When a major bank fails, in the years after the Dodd bill passes, we will face the exact same potential chaos as after the collapse of Lehman. And we know what our policy elite will do in such a situation – because Messrs. Paulson, Geithner, Bernanke, and Summers swear up and down there was no alternative, and people like them will always be in power.


What, no snark like in your earlier post on this topic? Maybe sitting on their hands doesn't really matter after all regarding this piece of legislation if there really is no real partisan/ideological divide.
But you can keep saying there is in order to ridicule those dumb Republicans...
Posted by: Spag | Mar 25, 2010 at 08:29 PM
Put a slightly different way, thanks Ed. That was an interesting and informative piece that does not immediately trigger a partisan reflexive tendency to either rally around or denounce you or the author of the piece, leading to a degeneration of the discussion into us-vs-them tendentious and reductive arguments, and personal invective. Rather, it encourages open-mindedness and discussion based on both the search for common ground and respect for sincerely held differences of opinion.

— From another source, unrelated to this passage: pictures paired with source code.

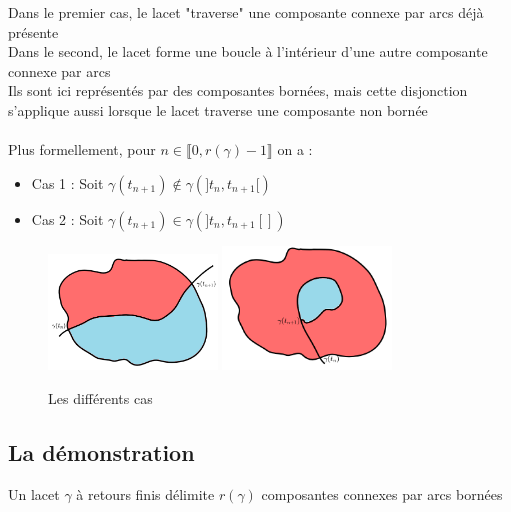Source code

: \documentclass{article}
\begin{document}
\begin{flushleft}
Dans le premier cas, le lacet "traverse" une composante connexe par arcs déjà présente\\
Dans le second, le lacet forme une boucle à l'intérieur d'une autre composante connexe par arcs\\
Ils sont ici représentés par des composantes bornées, mais cette disjonction s'applique aussi lorsque le lacet traverse une composante
non bornée
\\~\\
Plus formellement, pour $n \in \llbracket 0, r(\gamma) -1 \rrbracket$ on a :
\begin{itemize}
    \item Cas 1 : Soit $\gamma(t_{n+1}) \notin \gamma(]t_n, t_{n+1}[)$\\
    \item Cas 2 : Soit $\gamma(t_{n+1}) \in \gamma(]t_n, t_{n+1}[])$
\end{itemize}

\begin{figure}[h]
    \caption{Les différents cas}
    \centering
    \includegraphics*[width=0.4\textwidth]{Cas 1.png}
    \includegraphics*[width=0.4\textwidth]{Cas 2.png}
\end{figure}

\vspace*{3cm}

\subsection{La démonstration}

\begin{tcolorbox}[colback=purple!20!white, colframe=purple!60!white, title = Théorème des retours]
    Un lacet $\gamma$ à retours finis délimite $r(\gamma)$ composantes connexes par arcs bornées
\end{tcolorbox}


\end{flushleft}
\end{document}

Posted by: cheripickr | Mar 25, 2010 at 09:13 PM
I would love if you guys started reading the baselinescenario. They are arguing for legislation that would force our largest banks to get smaller - http://baselinescenario.com/2010/03/03/dallas-fed-president-break-up-big-banks/. How much better would winding 2008-sized-Citi down with a new resolution authority be than what we had then? It would still have been a multinational effort, and so big as to be extremely difficult.

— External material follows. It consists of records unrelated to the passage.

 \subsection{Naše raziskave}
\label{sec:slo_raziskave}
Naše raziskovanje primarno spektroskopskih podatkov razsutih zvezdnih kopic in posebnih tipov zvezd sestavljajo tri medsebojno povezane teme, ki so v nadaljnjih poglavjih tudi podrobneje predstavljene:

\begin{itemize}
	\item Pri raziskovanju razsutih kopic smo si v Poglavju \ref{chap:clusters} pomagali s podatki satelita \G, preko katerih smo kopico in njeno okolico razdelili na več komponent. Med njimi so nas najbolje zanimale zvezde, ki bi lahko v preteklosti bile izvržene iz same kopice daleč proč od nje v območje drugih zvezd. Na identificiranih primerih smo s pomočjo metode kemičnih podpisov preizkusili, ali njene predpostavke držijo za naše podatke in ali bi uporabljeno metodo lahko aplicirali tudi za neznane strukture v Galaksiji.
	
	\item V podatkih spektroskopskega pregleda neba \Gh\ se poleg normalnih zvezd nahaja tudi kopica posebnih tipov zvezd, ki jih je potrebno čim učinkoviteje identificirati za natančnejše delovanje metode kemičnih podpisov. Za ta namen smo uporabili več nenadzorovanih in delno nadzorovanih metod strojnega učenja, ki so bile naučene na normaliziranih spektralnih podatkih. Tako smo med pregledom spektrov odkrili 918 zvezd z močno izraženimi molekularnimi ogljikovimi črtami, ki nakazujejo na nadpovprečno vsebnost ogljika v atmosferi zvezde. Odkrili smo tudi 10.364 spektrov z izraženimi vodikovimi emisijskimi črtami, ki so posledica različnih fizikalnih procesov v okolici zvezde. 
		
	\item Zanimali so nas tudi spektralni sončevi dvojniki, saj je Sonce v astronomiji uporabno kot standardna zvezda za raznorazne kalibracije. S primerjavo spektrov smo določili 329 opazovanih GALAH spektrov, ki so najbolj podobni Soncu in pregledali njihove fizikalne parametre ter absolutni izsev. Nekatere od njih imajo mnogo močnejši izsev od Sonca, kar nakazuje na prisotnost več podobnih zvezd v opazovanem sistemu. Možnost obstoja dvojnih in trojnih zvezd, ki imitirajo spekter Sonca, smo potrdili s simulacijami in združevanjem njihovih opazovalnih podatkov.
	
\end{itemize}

Financial reform is not a partisan political issue - some, more populist, R's support, and some, more corporatist D's, oppose. However, getting the reform passed right now is a hugely political issue with partisan issues impacting it. Republicans would be needed to defeat a potential filibuster, and having them on board asap will improve the legislation (Corker agrees with that point, and sees his non-involvement in the committee bill to be a mistake.
Posted by: Jim Caserta | Mar 26, 2010 at 09:02 AM
What part of Too-Big-To-Fail do you not understand
Posted by: Jim Caserta | Mar 26, 2010 at 09:13 AM
"Financial reform is not a partisan political issue - some, more populist, R's support, and some, more corporatist D's, oppose."
If financial reform was the actual goal of what is currently being passed off as "financial reform", what you've posted on this subject might be useful to know.
But it's pretty clear that, as is the case in health care "reform", the object of all this is not "reform" -- it's to institute yet another statist control mechanism over another vital segment of our economy. Any "reform" will be a by-product from achieving the desired control implementation.
In the case of the Dodd bill, it's clear that
Excerpt:
"Dodd’s bill contains a version of the Volcker rule; but as Calabria points out, the language 'is full of holes.' So are Dodd’s TBTF provisions. Back in the summer of 2008, the Connecticut Democrat explicitly characterized government-backed mortgage giants Fannie Mae and Freddie Mac as TBTF. Yet his legislation does not address their ongoing threat to the financial system. That is a rather glaring omission......
.....Indeed, one thing seems certain: Dodd’s legislation will not pass the Senate without first undergoing major revisions."